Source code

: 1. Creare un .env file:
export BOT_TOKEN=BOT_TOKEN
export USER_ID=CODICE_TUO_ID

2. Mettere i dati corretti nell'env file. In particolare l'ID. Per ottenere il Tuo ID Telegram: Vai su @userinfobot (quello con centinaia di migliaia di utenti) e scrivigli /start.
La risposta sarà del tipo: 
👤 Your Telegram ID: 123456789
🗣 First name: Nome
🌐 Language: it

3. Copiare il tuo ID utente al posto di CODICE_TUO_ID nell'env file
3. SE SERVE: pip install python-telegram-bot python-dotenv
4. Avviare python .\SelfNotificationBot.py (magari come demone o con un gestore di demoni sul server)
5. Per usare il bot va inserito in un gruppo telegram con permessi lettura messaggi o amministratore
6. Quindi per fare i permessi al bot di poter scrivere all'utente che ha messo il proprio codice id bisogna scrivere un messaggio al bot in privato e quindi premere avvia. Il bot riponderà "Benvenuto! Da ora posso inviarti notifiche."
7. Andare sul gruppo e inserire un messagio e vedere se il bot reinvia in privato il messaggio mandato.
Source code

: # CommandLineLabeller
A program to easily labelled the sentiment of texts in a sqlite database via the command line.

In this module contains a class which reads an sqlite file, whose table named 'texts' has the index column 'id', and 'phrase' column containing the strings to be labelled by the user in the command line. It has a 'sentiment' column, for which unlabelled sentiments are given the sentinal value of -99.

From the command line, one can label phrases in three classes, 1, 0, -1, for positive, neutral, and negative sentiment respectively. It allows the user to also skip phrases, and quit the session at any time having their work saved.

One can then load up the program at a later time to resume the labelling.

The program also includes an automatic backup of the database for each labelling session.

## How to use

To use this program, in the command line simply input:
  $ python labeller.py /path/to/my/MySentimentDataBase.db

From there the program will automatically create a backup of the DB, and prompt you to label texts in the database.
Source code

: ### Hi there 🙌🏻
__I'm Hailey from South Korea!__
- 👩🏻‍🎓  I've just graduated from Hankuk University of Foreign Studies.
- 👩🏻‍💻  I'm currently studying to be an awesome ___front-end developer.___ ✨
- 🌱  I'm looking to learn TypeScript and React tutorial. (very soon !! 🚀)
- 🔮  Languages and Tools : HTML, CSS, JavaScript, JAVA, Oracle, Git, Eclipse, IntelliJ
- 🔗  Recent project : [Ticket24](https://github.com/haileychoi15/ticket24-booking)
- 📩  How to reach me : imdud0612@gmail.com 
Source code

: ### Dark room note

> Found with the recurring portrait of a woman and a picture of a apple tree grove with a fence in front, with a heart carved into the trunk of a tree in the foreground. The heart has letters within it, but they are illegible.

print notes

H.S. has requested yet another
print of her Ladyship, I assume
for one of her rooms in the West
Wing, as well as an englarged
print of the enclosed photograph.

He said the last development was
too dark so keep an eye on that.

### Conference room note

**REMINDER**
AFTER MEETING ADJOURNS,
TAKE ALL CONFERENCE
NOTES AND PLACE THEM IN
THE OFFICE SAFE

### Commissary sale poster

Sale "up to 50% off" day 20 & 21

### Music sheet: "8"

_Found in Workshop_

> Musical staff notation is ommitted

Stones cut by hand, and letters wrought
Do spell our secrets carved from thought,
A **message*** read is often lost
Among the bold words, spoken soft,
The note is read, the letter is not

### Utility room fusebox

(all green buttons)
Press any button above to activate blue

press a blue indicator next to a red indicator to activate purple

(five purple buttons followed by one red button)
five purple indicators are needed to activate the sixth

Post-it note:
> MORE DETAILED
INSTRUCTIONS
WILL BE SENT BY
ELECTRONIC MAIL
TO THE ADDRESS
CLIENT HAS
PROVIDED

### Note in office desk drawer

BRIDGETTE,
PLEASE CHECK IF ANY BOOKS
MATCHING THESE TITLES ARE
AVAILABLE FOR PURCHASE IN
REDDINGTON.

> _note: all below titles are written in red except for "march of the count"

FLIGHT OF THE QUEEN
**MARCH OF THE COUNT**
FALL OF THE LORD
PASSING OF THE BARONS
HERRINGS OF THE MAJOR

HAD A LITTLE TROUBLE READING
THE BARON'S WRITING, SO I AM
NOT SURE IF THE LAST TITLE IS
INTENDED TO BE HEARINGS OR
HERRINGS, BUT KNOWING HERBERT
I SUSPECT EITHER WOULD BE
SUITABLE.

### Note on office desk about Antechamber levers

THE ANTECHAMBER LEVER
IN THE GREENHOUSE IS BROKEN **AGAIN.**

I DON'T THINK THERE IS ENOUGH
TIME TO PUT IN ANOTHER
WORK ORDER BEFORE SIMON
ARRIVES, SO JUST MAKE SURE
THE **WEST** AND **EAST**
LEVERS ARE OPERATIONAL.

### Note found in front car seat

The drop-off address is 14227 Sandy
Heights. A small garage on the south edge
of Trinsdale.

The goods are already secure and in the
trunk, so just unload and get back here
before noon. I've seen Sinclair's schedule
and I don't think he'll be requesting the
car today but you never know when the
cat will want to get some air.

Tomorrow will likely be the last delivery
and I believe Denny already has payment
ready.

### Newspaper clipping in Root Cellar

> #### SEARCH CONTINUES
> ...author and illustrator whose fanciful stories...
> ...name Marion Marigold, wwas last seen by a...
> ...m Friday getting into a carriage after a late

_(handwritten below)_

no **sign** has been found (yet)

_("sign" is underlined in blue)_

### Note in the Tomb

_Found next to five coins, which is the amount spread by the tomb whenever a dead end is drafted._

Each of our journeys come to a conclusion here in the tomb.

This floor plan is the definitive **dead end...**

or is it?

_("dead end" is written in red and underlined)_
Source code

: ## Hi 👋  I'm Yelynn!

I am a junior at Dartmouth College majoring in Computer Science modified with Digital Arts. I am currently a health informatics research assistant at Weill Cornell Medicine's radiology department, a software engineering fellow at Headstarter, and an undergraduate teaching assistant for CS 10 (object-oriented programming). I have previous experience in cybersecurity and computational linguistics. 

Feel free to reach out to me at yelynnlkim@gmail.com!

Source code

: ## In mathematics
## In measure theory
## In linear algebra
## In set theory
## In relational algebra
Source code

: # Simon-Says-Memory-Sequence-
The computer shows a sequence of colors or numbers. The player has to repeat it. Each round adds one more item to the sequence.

+ + +

# WORK INSTRUCTIONS:
Within the data, count the lines that hold the word "gruppo". Answer with the figure and nothing more.

# FINISHED EXERCISE:
2